━━ Supplied information ━━

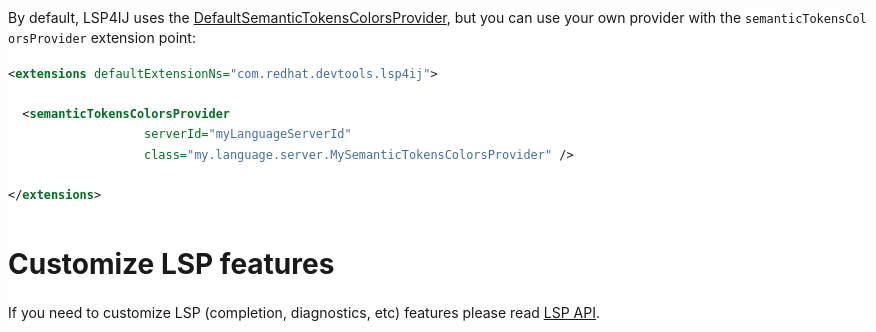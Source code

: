 By default, LSP4IJ uses the [DefaultSemanticTokensColorsProvider](https://github.com/redhat-developer/lsp4ij/blob/main/src/main/java/com/redhat/devtools/lsp4ij/features/semanticTokens/DefaultSemanticTokensColorsProvider.java),
but you can use your own provider with the `semanticTokensColorsProvider` extension point:

```xml
<extensions defaultExtensionNs="com.redhat.devtools.lsp4ij">

  <semanticTokensColorsProvider
                   serverId="myLanguageServerId"
                   class="my.language.server.MySemanticTokensColorsProvider" />

</extensions>
```

# Customize LSP features

If you need to customize LSP (completion, diagnostics, etc) features please read [LSP API](./LSPApi.md). 
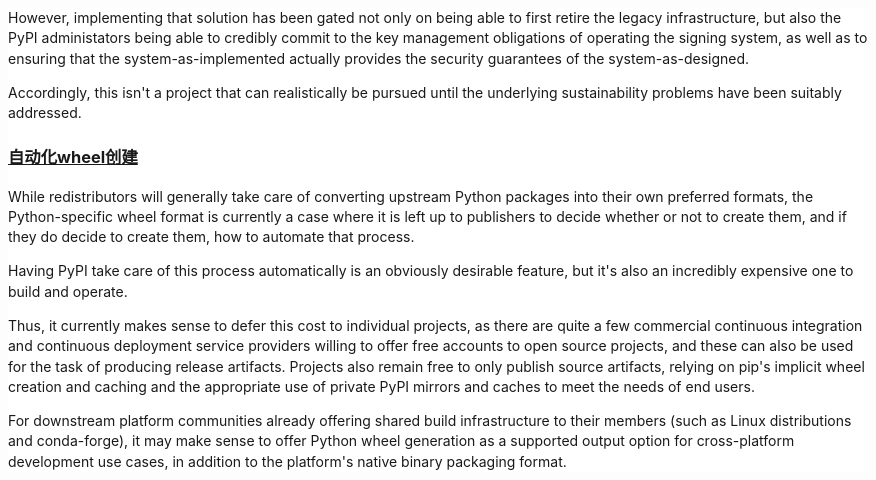 However, implementing that solution has been gated not only on being able to
first retire the legacy infrastructure, but also the PyPI administators being
able to credibly commit to the key management obligations of operating the
signing system, as well as to ensuring that the system-as-implemented actually
provides the security guarantees of the system-as-designed.

Accordingly, this isn't a project that can realistically be pursued until the
underlying sustainability problems have been suitably addressed.

### [自动化wheel创建](http://www.curiousefficiency.org/posts/2016/09/python-packaging-ecosystem.html#id11)

While redistributors will generally take care of converting upstream Python
packages into their own preferred formats, the Python-specific wheel format is
currently a case where it is left up to publishers to decide whether or not to
create them, and if they do decide to create them, how to automate that
process.

Having PyPI take care of this process automatically is an obviously desirable
feature, but it's also an incredibly expensive one to build and operate.

Thus, it currently makes sense to defer this cost to individual projects, as
there are quite a few commercial continuous integration and continuous
deployment service providers willing to offer free accounts to open source
projects, and these can also be used for the task of producing release
artifacts. Projects also remain free to only publish source artifacts, relying
on pip's implicit wheel creation and caching and the appropriate use of
private PyPI mirrors and caches to meet the needs of end users.

For downstream platform communities already offering shared build
infrastructure to their members (such as Linux distributions and conda-forge),
it may make sense to offer Python wheel generation as a supported output
option for cross-platform development use cases, in addition to the platform's
native binary packaging format.
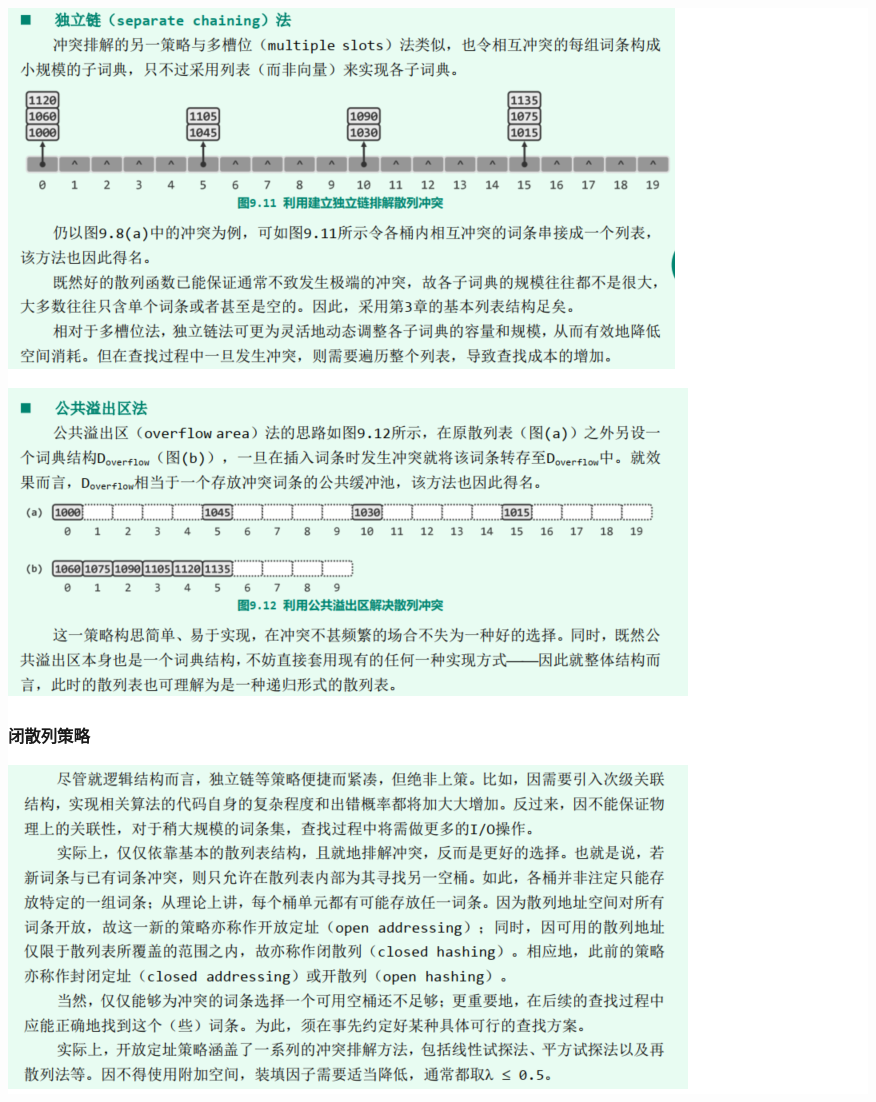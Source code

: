 ![image-20220101114611802](10.%E8%AF%8D%E5%85%B8.assets/image-20220101114611802.png)

![image-20220101114642154](10.%E8%AF%8D%E5%85%B8.assets/image-20220101114642154-16410088030901.png)

### 闭散列策略

![image-20220101115556951](10.%E8%AF%8D%E5%85%B8.assets/image-20220101115556951.png)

━━━

* [What to do]: Provide solely the number of lines in the data that include the word "devtools".

* [Task answer]: 2